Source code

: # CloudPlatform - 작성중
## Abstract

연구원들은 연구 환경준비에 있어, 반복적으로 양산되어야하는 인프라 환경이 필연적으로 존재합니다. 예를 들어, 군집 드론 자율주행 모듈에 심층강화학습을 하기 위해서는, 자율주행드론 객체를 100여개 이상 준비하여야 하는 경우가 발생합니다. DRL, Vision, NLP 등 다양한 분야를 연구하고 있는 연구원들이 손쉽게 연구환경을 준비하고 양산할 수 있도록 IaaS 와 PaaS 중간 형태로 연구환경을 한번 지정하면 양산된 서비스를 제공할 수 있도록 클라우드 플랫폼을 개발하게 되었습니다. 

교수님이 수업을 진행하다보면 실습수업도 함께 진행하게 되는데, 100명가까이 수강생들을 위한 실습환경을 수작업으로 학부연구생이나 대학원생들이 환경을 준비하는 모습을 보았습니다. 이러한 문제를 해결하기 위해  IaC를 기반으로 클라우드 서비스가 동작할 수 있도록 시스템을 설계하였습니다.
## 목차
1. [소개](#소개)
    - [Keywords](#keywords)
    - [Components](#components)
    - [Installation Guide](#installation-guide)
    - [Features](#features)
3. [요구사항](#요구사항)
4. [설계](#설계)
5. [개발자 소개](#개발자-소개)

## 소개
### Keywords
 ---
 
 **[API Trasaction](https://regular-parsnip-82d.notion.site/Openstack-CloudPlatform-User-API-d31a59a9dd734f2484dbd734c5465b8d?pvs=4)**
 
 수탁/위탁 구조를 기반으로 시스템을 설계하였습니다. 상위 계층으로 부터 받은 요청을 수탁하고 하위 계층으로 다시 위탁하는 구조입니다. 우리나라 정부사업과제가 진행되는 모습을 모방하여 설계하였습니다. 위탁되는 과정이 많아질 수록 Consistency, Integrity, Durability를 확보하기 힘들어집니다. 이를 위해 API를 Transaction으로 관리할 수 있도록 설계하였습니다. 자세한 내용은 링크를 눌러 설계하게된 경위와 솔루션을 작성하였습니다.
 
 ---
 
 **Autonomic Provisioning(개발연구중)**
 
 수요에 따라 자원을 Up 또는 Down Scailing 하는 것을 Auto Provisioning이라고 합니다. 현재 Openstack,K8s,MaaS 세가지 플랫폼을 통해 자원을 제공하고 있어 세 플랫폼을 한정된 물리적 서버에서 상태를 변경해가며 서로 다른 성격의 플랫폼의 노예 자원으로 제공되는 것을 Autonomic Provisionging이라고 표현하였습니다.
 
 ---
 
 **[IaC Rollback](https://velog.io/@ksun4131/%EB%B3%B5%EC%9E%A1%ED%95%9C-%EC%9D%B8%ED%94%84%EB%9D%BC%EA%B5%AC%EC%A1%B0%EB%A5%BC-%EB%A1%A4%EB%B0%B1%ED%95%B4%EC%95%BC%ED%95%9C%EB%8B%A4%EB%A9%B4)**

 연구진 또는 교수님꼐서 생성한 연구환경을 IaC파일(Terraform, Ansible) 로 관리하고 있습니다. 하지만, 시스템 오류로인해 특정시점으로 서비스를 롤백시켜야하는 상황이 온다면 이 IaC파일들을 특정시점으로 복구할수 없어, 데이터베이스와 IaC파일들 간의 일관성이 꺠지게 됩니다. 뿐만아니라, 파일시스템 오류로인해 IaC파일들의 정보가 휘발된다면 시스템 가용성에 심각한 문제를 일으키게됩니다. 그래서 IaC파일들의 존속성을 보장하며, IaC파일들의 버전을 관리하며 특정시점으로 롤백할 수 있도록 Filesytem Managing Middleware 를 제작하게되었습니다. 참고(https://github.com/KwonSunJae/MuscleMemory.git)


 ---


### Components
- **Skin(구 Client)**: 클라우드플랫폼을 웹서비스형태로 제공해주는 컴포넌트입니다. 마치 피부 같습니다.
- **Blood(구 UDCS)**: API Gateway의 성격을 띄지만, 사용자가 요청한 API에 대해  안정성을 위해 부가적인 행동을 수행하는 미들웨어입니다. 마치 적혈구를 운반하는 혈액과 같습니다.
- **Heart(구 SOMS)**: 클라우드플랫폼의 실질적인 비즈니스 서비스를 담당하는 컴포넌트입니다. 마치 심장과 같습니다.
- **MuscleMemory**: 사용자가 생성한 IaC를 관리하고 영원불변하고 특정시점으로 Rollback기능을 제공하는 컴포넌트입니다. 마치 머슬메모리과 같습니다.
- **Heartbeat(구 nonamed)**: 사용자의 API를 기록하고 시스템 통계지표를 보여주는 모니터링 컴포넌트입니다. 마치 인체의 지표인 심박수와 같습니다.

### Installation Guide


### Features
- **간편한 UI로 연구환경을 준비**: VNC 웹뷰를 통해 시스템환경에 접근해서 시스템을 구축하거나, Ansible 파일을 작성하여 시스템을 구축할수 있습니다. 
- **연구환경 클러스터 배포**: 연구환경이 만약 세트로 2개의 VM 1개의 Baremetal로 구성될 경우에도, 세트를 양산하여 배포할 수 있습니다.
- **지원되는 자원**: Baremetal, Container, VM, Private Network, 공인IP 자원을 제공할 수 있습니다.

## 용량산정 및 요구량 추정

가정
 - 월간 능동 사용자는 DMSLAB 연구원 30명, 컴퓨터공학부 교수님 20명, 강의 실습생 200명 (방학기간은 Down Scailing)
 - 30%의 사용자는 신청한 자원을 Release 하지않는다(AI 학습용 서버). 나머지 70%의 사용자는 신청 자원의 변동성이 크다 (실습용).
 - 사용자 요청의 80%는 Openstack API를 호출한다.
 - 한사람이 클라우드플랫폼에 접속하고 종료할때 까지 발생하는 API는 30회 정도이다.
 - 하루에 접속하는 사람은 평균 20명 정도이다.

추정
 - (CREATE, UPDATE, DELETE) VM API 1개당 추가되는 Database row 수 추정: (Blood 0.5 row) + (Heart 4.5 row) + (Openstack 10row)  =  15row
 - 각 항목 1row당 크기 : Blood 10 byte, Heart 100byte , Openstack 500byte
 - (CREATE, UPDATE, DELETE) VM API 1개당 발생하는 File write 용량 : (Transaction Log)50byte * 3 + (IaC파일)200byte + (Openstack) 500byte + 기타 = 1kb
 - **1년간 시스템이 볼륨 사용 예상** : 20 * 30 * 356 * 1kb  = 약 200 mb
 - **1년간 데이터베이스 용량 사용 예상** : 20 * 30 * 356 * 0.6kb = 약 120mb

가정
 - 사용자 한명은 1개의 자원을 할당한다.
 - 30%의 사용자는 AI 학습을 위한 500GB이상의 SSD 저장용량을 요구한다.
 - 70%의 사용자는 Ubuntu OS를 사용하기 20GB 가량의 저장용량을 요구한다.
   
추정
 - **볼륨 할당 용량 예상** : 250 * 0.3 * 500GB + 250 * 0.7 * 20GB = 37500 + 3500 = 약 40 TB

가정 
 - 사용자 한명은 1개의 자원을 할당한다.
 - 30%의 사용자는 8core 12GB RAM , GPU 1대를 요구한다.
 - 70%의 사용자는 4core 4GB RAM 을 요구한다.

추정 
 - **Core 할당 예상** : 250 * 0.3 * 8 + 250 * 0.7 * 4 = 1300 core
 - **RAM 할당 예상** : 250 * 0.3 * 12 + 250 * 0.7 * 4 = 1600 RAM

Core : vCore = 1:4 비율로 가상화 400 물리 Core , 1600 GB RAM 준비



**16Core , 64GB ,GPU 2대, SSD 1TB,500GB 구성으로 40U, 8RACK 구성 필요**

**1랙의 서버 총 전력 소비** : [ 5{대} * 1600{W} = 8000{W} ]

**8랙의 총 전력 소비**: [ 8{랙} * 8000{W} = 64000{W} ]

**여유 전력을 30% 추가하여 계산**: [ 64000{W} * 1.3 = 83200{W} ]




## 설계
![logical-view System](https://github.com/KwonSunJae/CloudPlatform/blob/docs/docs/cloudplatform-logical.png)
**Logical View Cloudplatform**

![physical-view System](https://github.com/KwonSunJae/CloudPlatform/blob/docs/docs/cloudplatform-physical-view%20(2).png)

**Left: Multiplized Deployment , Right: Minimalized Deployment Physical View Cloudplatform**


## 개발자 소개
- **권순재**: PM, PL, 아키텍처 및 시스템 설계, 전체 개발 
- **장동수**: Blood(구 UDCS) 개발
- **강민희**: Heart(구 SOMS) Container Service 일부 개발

◇ ◇ ◇ ◇ ◇ ◇ ◇

> [Exercise prompt]: From the material above, set down exactly the lines starting at the one with "- 사용자 요청의 80%는 Openstack API를 호출한다." and ending at the one with "- **1년간 시스템이", end lines included.

> [Output for this exercise]:
 - 사용자 요청의 80%는 Openstack API를 호출한다.
 - 한사람이 클라우드플랫폼에 접속하고 종료할때 까지 발생하는 API는 30회 정도이다.
 - 하루에 접속하는 사람은 평균 20명 정도이다.

추정
 - (CREATE, UPDATE, DELETE) VM API 1개당 추가되는 Database row 수 추정: (Blood 0.5 row) + (Heart 4.5 row) + (Openstack 10row)  =  15row
 - 각 항목 1row당 크기 : Blood 10 byte, Heart 100byte , Openstack 500byte
 - (CREATE, UPDATE, DELETE) VM API 1개당 발생하는 File write 용량 : (Transaction Log)50byte * 3 + (IaC파일)200byte + (Openstack) 500byte + 기타 = 1kb
 - **1년간 시스템이 볼륨 사용 예상** : 20 * 30 * 356 * 1kb  = 약 200 mb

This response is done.